Aware of the loss of livelihood following the seven-month prohibition from November 1 to May 31 on fishing in the sea, the government had earlier announced extension of PDS facilities for the affected fishermen families.
"We have identified more than 5,400 families who are entirely dependent on fishing. The identified families are either directly or indirectly affected by turtle conservation measures have been enumerated for PDS benefits," assistant director of marine fisheries, Paradip, Rabi Narayan Pattnaik said.
The department has submitted a list to government agencies so that the affected people could avail of the subsistence package and alternate livelihood programme, he said.
"PDS benefits are yet to reach the targeted families, but we are hopeful the scheme will get underway shortly. The affected families are entitled to all PDS benefits including rice at Rs 2 a kg," he said.
After prohibition was lifted on May 31, fishing is being disrupted due to frequent formation of low pressure.
Rough sea has prevented fishing for fortnight-long spells in the past three months. Adding to their woes is dispute between exporters and trawler operators.
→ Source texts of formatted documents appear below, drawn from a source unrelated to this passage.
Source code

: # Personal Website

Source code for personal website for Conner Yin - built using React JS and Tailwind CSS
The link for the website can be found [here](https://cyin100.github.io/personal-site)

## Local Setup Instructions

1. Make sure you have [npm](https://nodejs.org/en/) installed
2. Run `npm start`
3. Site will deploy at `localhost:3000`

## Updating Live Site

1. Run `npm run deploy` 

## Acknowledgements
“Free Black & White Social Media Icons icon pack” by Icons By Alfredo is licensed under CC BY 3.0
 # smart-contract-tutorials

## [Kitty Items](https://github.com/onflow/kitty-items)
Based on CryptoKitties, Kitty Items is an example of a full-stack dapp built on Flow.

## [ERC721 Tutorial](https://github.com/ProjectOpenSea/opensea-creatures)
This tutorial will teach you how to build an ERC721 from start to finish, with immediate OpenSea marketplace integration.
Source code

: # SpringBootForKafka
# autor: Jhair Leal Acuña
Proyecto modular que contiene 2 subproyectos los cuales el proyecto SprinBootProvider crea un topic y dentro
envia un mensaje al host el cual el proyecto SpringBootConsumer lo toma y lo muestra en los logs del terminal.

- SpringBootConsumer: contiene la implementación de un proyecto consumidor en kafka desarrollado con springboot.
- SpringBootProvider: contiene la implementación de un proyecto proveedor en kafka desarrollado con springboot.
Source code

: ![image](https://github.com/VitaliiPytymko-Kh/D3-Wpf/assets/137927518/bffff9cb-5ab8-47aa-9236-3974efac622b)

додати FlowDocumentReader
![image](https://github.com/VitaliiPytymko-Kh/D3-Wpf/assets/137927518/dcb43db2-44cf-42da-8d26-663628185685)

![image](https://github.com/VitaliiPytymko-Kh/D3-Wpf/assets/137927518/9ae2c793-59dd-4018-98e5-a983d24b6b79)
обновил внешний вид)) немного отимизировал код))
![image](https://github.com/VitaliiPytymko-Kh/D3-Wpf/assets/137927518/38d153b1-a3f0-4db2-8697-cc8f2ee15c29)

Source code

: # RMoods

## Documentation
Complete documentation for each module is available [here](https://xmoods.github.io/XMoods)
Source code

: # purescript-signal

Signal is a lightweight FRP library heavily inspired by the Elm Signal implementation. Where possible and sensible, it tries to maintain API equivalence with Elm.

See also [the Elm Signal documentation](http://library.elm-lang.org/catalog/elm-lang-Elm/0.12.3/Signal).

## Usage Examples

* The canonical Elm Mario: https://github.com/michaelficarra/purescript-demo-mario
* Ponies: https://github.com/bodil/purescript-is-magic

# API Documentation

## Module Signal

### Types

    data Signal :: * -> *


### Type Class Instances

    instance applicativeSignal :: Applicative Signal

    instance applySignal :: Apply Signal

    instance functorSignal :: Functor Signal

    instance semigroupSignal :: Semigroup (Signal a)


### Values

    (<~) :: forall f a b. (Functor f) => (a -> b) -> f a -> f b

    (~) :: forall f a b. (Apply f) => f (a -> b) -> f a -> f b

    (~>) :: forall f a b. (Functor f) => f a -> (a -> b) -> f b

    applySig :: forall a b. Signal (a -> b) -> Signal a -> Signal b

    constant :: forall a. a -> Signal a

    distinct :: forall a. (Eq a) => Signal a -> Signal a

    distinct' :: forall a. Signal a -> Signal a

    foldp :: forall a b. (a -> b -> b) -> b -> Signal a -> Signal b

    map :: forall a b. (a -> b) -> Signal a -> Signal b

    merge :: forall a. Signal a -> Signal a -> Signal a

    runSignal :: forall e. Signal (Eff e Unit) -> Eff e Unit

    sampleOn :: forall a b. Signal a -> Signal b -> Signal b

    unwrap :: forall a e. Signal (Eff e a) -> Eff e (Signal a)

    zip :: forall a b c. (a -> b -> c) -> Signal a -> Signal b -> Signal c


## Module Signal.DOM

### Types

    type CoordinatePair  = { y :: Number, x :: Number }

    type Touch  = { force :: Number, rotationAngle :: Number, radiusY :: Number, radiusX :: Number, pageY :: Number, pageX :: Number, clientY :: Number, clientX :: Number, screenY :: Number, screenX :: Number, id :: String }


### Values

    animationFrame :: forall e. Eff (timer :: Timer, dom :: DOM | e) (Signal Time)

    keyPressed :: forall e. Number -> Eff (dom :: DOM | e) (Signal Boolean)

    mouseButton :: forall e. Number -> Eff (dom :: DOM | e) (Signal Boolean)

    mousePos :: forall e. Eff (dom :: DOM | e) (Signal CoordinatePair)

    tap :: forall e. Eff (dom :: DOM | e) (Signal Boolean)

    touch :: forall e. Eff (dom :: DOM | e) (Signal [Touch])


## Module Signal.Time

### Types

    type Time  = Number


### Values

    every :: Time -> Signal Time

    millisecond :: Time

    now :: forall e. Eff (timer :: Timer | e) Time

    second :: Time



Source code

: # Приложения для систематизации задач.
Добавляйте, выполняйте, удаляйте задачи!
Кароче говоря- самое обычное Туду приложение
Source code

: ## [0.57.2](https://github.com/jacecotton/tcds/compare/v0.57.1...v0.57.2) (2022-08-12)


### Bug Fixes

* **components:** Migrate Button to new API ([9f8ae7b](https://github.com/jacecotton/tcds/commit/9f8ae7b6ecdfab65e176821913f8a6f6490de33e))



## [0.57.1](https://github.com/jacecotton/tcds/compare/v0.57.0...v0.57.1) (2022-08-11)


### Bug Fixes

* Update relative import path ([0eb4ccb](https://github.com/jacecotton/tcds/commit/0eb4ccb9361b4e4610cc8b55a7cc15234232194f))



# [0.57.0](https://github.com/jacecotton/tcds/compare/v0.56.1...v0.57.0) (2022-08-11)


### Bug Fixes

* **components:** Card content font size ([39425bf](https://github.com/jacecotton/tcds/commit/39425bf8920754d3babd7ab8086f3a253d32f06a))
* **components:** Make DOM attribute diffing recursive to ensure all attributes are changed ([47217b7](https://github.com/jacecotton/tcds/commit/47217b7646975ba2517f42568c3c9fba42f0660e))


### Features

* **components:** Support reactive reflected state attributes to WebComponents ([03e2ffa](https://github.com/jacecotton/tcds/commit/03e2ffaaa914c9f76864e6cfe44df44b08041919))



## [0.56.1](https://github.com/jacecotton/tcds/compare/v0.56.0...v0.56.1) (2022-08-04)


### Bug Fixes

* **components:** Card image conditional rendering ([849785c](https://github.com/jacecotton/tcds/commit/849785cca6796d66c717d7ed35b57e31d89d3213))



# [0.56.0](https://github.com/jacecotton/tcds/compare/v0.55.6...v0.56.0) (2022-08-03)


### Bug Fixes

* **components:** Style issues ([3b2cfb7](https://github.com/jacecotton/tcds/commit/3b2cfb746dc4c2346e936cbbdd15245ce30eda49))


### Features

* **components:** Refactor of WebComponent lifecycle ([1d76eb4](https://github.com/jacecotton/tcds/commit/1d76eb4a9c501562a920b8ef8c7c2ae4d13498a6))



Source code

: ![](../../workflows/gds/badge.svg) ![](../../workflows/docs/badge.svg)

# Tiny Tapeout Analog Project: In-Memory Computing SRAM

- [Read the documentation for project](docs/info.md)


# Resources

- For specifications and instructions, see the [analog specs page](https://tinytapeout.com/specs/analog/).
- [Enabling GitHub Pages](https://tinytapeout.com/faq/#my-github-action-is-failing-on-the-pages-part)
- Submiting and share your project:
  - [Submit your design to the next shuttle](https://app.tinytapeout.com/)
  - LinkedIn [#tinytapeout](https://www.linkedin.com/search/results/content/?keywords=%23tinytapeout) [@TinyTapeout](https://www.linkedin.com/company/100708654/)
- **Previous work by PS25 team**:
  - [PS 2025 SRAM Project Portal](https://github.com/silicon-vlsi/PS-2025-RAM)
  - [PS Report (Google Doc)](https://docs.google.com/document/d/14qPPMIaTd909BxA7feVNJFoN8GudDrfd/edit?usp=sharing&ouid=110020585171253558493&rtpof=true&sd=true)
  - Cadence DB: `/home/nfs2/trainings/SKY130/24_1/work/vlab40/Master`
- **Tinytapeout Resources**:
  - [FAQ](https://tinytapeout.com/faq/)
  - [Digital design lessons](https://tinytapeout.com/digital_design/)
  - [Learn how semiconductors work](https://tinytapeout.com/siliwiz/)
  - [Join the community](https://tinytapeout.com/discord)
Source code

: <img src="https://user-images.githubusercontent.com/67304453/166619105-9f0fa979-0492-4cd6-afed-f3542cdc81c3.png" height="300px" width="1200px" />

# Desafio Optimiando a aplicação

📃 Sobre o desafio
"We are pinning hopes that subsidised PDS rice would provide relief during the lean season. We are feeling let down. The government should take the fishermen’s livelihood issues more seriously," said Adikanda Roul, a fisherman.
It’s pertinent to note that every year, the state government clamps a seven-month ban on fishing in a 20 km radius from Dhamara to the mouth of the Devi river.
In accordance with the Odisha Marine Fisheries Regulatory Act, 1983, the prohibitory orders on fishing remain effective from November 01 to May 31.
The legal embargo is to ensure the safety of breeding turtles who perish in large number either by getting entangled in fishing nets or by getting hit by propellers of trawlers.
The prohibition in past years has resulted in a drastic drop in marine fish production and in economy of the region which is largely regulated by the sea fishing sector, said Tushar Sardar, the district wing president of Orissa Traditional Fish Workers Association.
Ancillary sectors like ice-factories and net-making units in areas like Dhamra, Jamboo, Kharinasi, Ramnagar, Sandhakuda, Ambiki, Erasama and Paradipgada have closed down.
Skilled boat-makers and net weavers from these areas are slowly shifting towards Digha and Vishakhapatnam due to bleak business prospects, he claimed.